*** INFORMATION PROVIDED ***
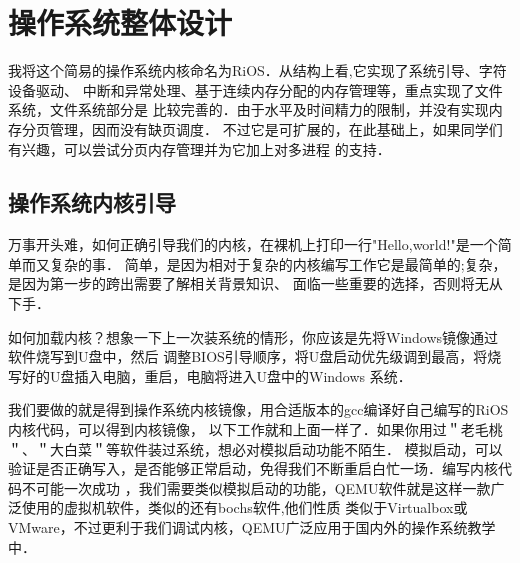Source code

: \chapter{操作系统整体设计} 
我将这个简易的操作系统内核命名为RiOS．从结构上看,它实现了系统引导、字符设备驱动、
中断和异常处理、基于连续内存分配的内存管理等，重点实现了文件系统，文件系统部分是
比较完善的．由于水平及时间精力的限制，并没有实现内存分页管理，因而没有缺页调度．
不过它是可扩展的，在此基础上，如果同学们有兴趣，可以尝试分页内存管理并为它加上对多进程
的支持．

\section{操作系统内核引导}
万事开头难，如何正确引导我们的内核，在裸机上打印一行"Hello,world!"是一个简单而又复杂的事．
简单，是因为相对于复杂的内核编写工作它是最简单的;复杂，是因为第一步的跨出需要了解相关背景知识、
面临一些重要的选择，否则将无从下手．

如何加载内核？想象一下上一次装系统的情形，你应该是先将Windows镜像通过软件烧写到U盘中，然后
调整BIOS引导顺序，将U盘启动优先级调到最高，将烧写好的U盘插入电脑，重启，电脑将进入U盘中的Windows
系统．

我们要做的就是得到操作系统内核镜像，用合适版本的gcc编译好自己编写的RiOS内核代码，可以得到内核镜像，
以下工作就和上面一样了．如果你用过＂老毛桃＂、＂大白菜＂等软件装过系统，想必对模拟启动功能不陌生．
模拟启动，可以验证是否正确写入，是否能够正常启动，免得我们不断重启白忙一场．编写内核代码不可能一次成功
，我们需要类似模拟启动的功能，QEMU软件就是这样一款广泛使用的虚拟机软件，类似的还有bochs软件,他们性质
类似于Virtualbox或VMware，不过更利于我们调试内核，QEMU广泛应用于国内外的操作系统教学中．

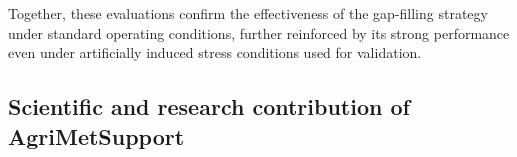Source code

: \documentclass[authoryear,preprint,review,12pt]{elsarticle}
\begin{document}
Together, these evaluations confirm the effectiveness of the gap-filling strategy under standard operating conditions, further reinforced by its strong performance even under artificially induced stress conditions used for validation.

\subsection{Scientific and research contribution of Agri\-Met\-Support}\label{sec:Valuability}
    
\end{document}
***
What you give back must be the stretch above, starting at the line with "比较完善的．由于水平及时间精力的限制，并没有实现内存分页管理，因而没有缺页调度．" and ending at the line with "如何加载内核？想象一下上一次", copied exactly.

#### TASK SOLUTION
比较完善的．由于水平及时间精力的限制，并没有实现内存分页管理，因而没有缺页调度．
不过它是可扩展的，在此基础上，如果同学们有兴趣，可以尝试分页内存管理并为它加上对多进程
的支持．

\section{操作系统内核引导}
万事开头难，如何正确引导我们的内核，在裸机上打印一行"Hello,world!"是一个简单而又复杂的事．
简单，是因为相对于复杂的内核编写工作它是最简单的;复杂，是因为第一步的跨出需要了解相关背景知识、
面临一些重要的选择，否则将无从下手．

如何加载内核？想象一下上一次装系统的情形，你应该是先将Windows镜像通过软件烧写到U盘中，然后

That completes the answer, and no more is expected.